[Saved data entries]
================================
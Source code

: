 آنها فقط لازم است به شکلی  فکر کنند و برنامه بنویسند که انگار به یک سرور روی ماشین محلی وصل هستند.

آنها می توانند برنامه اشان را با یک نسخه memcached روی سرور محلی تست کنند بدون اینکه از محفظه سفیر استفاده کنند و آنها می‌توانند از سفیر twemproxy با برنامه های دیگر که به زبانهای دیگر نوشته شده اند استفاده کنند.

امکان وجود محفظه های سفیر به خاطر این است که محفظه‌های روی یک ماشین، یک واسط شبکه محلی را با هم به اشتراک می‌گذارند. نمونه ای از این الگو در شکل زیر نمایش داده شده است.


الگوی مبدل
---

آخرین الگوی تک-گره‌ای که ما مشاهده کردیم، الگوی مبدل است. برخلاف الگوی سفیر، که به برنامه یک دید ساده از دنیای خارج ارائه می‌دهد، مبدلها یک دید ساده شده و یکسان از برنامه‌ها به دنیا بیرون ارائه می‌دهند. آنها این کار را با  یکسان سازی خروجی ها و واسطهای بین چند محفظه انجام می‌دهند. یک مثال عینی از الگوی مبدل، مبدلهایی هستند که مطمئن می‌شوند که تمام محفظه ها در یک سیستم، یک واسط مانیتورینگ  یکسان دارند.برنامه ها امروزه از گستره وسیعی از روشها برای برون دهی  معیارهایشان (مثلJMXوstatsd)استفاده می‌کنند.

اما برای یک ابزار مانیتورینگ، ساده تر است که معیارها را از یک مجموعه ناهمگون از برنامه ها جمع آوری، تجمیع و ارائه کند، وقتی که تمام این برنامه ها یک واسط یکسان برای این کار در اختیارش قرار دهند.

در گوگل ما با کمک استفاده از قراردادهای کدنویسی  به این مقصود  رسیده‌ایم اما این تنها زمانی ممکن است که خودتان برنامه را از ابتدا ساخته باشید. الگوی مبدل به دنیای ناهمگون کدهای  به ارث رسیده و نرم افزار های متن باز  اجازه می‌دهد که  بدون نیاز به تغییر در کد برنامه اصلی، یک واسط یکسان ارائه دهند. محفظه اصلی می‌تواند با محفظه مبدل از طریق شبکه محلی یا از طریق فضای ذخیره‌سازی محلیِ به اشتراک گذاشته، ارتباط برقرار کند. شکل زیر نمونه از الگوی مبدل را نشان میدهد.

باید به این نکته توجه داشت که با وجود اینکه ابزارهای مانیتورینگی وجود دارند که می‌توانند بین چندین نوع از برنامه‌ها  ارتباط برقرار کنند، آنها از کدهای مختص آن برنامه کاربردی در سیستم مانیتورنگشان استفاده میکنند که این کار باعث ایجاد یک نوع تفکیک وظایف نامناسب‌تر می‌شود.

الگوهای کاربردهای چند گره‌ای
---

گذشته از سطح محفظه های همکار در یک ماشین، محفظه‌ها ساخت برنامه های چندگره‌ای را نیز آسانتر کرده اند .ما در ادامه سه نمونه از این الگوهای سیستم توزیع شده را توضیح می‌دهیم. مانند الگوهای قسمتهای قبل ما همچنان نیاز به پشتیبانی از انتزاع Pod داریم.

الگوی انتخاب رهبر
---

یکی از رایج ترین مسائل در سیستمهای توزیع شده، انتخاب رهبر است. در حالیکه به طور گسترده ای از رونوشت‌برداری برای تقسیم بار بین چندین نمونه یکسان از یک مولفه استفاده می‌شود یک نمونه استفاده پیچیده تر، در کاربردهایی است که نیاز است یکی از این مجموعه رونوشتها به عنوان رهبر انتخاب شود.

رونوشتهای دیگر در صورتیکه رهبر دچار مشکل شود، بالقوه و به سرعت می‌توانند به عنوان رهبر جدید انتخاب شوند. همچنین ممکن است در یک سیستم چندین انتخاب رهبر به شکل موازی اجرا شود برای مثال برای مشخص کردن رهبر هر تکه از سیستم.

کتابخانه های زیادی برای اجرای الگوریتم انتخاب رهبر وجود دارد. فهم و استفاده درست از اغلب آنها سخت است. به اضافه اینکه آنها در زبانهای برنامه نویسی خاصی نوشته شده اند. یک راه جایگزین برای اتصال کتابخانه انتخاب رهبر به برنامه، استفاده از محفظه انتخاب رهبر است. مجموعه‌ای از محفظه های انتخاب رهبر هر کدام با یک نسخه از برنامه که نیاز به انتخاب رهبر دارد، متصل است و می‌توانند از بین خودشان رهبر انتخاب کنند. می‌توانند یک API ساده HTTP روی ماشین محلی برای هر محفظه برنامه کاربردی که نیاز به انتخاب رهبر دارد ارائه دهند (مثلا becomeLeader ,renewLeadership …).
================================
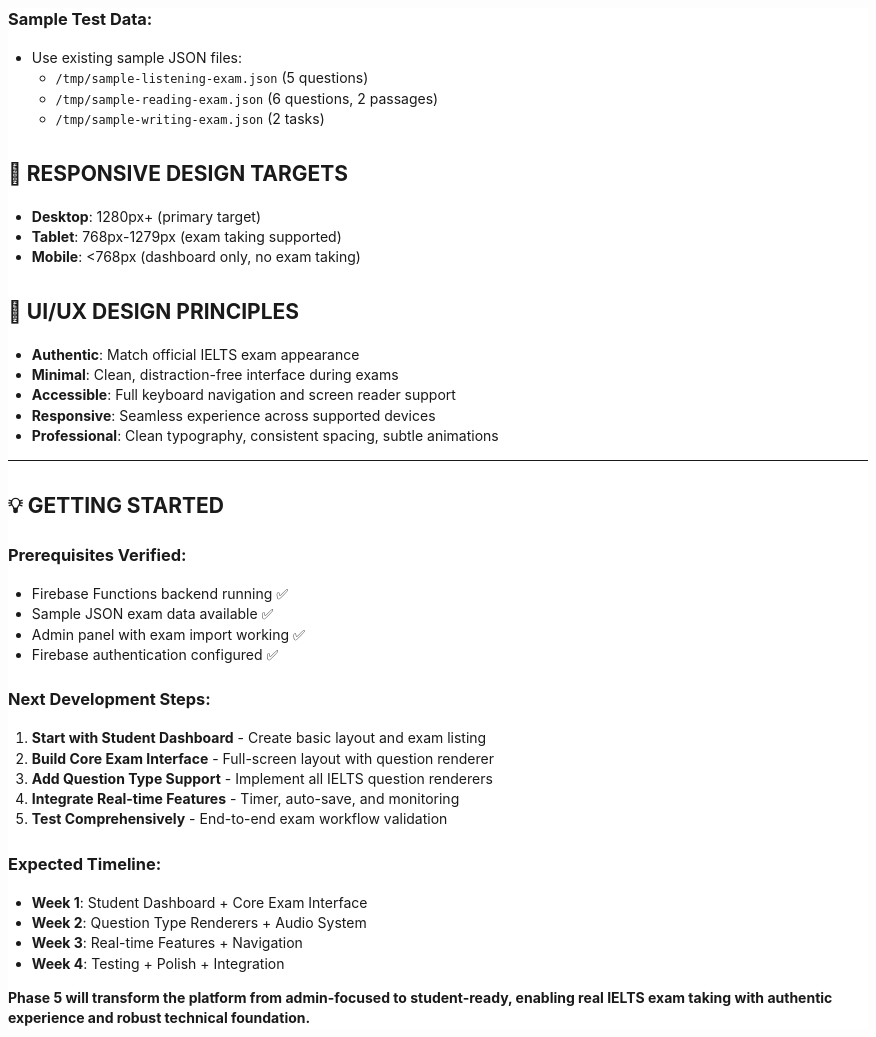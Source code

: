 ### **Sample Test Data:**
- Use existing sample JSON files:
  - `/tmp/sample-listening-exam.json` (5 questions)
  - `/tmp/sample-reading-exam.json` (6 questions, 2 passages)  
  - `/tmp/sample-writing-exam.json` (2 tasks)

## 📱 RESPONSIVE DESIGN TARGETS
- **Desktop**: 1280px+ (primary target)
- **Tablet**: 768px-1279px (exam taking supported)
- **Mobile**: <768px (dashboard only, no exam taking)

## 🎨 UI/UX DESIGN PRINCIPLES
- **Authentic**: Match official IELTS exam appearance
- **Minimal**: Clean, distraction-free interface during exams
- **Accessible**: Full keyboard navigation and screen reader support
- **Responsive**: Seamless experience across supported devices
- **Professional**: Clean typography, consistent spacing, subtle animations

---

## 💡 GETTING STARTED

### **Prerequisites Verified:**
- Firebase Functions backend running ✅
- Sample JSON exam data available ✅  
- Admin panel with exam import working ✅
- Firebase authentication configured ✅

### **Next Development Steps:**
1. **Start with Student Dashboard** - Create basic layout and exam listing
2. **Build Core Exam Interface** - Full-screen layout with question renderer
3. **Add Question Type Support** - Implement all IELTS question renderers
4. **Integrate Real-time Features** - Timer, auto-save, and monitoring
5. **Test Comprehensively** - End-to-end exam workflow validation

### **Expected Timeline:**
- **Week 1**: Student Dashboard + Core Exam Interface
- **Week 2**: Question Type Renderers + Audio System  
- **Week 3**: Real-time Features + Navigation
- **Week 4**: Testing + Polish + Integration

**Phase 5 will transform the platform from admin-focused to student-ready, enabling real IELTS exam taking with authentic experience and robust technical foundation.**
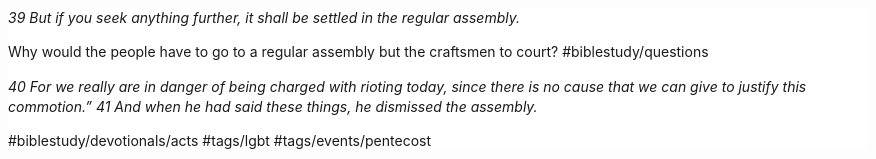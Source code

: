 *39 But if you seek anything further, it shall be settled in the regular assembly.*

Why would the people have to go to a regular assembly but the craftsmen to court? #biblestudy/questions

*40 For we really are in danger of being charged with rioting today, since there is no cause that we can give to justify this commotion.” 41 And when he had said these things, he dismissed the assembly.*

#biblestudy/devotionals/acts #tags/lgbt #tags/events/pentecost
================================
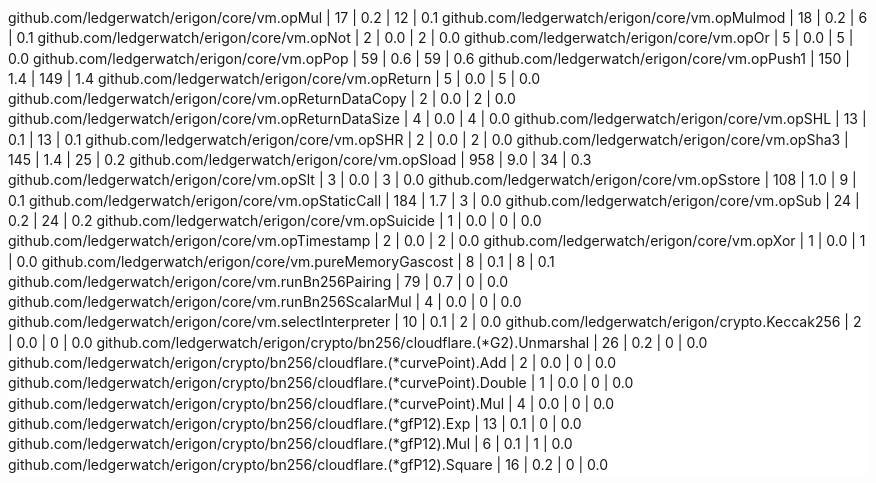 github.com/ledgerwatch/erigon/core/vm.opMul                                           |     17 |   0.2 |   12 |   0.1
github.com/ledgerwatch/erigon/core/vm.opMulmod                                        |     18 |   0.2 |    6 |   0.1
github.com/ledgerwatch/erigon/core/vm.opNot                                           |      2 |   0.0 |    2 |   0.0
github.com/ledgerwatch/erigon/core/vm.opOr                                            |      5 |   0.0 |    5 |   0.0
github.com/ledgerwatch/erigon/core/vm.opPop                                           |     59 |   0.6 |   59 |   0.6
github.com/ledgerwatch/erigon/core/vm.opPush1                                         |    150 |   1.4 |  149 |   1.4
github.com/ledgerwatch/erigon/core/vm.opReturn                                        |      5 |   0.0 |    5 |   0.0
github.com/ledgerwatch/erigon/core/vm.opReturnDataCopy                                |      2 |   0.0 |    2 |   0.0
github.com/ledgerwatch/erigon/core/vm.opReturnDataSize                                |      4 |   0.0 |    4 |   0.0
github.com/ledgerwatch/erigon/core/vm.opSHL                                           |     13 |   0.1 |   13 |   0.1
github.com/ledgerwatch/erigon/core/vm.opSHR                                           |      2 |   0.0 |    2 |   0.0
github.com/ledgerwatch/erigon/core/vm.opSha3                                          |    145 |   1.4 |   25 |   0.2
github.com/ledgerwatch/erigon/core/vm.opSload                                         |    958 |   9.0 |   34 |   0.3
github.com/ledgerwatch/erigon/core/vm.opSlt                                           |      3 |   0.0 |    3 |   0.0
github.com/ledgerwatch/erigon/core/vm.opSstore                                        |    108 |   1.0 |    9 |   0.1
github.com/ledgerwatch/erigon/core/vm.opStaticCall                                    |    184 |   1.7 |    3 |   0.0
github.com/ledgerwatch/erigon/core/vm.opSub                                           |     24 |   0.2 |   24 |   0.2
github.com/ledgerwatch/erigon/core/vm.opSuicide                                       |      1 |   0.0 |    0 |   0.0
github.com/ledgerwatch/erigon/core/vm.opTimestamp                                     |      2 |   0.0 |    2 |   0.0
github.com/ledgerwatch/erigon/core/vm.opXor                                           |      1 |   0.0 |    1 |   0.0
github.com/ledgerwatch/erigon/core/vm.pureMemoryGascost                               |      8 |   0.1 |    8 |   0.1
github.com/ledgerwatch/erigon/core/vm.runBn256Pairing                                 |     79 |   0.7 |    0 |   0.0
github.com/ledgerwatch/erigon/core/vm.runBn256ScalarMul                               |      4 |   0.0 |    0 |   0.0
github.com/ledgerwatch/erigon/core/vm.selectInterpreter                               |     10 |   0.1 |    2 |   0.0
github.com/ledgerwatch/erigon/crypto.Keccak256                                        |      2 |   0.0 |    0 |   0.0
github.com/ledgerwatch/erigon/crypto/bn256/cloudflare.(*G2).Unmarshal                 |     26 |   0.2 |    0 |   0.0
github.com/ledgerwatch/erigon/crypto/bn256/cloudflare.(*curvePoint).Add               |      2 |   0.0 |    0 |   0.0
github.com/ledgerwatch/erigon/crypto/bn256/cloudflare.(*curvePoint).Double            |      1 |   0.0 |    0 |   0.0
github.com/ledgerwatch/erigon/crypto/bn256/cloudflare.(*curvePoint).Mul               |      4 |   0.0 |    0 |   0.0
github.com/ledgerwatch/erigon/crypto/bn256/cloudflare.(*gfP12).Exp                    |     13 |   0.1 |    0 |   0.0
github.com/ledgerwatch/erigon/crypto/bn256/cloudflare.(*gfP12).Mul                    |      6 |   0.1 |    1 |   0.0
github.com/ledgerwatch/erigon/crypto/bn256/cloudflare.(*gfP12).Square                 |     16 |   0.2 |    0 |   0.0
================================
**Exercise**
Go through the data and count each line that has the word "توانند", then give the total alone.

**Written answer**
4